That's not likely to happen for both licensing and technical reasons. CDDL is not an acceptable license. And OpenBSD also has no extant framework for loadable kernel modules, nor any desire to add one (increasing attack surface).
It's still copyleft, so including it into the base system would require licensing those parts as CDDL, so the system as a whole would no longer be BSD-licensed.
Only the files pulled in would fall under the cddl. The cddl is unlike the GPL in that it is file based copyleft. It doesn't force any other part it is combined with to be any license. Ie you could combine it with anything that is ISC or BSD licensed without issues.
I don't think it's production ready and I also don't think it's a research file system?
It seems like a passion project from Matthew Dillon who seem to be crazy smart. I mean he fork and created his own BSD and then decided let's do HAMMER2 while we're at it.

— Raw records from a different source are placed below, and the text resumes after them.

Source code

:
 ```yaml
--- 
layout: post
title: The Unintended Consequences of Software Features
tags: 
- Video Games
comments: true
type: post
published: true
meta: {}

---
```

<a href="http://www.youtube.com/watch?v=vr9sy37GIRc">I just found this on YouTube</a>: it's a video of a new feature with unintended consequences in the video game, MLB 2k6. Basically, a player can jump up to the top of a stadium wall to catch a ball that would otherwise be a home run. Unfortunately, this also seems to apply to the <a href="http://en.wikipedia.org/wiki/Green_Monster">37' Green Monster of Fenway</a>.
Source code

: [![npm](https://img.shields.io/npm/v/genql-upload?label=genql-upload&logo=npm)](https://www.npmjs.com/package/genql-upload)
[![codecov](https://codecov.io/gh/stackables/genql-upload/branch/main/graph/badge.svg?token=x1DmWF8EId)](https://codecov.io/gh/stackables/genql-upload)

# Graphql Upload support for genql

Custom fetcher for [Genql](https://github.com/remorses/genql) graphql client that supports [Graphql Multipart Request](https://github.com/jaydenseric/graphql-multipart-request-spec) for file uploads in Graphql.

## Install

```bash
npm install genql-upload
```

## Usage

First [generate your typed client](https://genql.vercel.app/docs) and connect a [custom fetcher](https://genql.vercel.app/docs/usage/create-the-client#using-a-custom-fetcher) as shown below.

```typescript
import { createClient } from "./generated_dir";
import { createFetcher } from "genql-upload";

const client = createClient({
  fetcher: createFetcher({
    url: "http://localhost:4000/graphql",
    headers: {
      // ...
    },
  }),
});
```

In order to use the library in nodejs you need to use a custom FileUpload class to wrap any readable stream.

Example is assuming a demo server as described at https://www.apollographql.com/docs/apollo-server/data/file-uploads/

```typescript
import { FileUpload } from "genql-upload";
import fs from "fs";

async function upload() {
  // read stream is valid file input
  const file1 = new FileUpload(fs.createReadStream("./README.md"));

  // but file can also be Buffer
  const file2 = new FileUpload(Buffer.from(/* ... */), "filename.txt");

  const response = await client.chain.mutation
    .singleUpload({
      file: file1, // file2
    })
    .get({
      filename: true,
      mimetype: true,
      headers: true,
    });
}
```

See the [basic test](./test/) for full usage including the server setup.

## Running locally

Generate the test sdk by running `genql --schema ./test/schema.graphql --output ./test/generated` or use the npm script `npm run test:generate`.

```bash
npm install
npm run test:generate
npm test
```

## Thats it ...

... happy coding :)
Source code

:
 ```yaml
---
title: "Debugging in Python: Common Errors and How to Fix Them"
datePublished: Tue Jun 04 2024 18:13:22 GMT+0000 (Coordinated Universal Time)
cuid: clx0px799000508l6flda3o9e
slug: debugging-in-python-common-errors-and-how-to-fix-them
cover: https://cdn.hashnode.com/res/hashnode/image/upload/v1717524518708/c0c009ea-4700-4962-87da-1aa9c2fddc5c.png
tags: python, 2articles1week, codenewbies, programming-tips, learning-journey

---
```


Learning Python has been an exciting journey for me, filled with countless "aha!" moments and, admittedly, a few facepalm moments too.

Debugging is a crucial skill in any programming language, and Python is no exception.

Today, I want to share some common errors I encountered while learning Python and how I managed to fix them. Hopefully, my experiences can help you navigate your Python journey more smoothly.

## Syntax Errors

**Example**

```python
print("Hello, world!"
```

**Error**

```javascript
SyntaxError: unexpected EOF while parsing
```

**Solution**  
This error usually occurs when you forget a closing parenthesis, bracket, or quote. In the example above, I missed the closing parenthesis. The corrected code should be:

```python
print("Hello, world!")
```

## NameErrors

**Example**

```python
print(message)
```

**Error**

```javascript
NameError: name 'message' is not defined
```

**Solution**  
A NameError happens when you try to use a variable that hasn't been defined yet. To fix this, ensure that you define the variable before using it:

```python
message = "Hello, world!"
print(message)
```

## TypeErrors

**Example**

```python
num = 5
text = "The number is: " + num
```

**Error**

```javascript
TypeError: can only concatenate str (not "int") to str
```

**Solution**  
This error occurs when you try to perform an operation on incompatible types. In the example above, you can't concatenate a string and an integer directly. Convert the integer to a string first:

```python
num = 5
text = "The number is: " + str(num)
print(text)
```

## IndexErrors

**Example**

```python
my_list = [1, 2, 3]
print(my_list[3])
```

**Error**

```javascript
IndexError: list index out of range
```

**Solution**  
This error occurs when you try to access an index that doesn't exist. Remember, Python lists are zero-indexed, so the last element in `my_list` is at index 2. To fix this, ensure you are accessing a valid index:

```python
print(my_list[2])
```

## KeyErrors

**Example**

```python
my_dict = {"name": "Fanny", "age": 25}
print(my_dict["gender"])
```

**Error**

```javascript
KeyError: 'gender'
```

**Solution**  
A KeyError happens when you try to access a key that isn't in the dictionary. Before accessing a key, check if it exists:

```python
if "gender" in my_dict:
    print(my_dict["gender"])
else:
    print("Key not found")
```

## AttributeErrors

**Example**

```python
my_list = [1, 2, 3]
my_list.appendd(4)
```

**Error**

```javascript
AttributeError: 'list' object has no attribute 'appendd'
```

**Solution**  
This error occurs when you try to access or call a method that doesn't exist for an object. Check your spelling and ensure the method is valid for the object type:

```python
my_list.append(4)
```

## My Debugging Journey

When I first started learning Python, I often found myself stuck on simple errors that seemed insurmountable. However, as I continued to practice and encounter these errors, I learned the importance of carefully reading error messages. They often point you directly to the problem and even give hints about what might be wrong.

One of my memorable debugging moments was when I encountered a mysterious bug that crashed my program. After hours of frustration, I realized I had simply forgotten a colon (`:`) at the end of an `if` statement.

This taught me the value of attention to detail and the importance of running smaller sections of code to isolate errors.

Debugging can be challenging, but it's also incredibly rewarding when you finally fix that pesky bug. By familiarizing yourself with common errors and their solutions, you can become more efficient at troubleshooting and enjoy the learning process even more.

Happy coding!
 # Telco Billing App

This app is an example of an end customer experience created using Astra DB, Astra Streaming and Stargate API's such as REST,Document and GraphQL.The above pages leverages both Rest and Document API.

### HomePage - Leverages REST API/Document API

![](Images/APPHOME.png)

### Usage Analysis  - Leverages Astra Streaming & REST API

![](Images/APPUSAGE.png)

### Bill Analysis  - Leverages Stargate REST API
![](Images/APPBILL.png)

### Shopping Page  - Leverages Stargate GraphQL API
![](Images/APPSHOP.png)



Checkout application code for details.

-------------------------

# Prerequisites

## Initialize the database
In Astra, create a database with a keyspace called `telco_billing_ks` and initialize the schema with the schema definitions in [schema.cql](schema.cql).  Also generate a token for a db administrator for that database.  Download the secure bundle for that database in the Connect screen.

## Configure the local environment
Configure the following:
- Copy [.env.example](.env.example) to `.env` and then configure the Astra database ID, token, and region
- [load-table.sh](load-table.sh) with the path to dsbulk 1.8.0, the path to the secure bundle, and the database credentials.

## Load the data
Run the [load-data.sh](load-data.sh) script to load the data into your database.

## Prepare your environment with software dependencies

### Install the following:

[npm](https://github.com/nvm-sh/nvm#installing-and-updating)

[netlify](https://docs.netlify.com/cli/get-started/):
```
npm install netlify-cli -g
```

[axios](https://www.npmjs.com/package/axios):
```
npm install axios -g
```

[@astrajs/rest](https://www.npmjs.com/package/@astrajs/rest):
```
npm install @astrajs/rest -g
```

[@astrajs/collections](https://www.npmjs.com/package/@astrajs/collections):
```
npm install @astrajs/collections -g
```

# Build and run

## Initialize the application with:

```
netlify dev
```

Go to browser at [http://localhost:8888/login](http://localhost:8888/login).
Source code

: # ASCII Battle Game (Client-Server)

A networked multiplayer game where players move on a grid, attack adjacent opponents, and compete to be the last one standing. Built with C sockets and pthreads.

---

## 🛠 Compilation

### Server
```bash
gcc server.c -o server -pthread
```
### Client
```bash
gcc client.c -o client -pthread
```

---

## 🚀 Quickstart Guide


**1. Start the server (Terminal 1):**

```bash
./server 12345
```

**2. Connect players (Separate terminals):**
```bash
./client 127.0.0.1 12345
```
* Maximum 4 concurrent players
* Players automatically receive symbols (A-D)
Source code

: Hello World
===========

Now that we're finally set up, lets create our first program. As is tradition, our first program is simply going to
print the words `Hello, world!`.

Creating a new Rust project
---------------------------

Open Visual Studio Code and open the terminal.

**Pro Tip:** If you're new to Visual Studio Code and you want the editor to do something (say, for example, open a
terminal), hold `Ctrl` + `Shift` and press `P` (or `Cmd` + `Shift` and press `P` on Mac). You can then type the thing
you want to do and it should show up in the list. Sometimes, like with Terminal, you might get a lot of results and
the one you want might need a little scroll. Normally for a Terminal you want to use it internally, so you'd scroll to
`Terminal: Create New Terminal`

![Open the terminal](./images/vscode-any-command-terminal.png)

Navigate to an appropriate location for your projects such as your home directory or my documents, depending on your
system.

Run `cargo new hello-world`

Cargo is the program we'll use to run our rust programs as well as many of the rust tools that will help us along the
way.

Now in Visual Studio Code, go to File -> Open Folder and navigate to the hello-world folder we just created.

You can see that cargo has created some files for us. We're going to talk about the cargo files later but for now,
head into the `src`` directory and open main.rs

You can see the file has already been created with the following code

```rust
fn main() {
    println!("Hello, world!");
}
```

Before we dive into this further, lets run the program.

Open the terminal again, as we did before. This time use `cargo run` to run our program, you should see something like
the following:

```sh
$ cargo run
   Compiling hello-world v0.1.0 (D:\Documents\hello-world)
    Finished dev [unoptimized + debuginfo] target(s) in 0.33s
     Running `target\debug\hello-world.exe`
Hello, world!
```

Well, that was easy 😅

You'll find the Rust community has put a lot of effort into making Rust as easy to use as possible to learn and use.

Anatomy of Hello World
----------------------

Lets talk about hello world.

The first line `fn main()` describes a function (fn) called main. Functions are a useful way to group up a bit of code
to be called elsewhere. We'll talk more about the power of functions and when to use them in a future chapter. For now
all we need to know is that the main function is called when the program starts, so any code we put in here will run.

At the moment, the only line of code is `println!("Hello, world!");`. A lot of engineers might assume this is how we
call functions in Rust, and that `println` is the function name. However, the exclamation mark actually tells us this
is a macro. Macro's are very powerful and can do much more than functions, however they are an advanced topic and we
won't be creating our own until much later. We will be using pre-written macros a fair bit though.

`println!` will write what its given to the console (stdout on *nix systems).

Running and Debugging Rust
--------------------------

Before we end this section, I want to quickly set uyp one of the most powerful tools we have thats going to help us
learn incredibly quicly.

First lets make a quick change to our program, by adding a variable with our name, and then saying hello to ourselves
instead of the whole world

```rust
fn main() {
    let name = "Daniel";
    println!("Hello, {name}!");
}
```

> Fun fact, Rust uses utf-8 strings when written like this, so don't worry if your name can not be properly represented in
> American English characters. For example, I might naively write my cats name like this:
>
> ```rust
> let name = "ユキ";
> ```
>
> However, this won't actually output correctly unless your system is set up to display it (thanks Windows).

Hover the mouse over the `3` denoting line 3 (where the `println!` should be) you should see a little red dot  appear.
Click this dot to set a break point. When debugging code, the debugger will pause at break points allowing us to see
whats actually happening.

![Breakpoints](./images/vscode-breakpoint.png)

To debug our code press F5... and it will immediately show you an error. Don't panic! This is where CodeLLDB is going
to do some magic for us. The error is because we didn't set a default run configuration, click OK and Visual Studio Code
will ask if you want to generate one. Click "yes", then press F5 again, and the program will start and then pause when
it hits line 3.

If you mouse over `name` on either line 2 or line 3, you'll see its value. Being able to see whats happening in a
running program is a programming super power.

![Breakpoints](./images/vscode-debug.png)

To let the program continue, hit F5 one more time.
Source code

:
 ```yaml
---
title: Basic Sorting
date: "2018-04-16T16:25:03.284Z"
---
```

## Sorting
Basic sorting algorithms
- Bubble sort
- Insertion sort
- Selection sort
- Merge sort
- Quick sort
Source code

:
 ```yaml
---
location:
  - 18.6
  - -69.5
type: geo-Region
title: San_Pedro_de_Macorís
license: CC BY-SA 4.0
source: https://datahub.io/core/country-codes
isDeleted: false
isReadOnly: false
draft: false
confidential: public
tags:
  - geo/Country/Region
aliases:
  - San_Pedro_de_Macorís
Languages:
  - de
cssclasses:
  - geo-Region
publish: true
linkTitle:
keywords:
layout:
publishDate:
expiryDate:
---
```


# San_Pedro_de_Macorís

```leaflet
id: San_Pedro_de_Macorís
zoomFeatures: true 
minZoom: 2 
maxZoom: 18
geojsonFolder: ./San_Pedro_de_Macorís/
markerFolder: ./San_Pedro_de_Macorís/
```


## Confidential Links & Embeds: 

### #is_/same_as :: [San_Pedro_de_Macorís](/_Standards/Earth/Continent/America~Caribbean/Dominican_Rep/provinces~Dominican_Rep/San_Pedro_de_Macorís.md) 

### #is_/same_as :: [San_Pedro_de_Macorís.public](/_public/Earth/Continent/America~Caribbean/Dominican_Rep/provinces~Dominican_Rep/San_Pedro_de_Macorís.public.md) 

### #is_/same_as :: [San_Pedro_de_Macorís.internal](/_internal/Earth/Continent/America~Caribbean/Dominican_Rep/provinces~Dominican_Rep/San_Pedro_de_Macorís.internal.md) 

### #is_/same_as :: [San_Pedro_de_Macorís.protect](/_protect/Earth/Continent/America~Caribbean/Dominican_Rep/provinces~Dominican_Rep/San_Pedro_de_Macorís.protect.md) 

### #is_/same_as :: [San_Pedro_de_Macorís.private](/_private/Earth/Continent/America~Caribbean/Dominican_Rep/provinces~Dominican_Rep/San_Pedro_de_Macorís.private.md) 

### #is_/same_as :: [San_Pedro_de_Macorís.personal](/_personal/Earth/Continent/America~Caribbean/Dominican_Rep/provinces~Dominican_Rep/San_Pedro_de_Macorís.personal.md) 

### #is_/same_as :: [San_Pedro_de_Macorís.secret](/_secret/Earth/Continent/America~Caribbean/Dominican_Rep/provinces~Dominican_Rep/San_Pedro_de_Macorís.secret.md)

My exposure to ZFS was a nightmare. it was being used for user home directories on a HPC cluster. Frequent outages, storage offline for days for recovery. I wasn't involved on the administrative side, just saw it from the user side. It was also many years ago, no doubt it has improved.
ZFS does seem to be miserable if you're installing it for the first time. I set my antergos installer last night to use ZFS for the root partition. Did not work once I rebooted. As much as I want to like ZFS, I don't think the tooling is there. My filesystem choice should be completely transparent.
I run a HPC cluster. I’m pretty bad at it so outages do happen but not like that. There are an infinite ways to fail at storage, nothing specific to ZFS.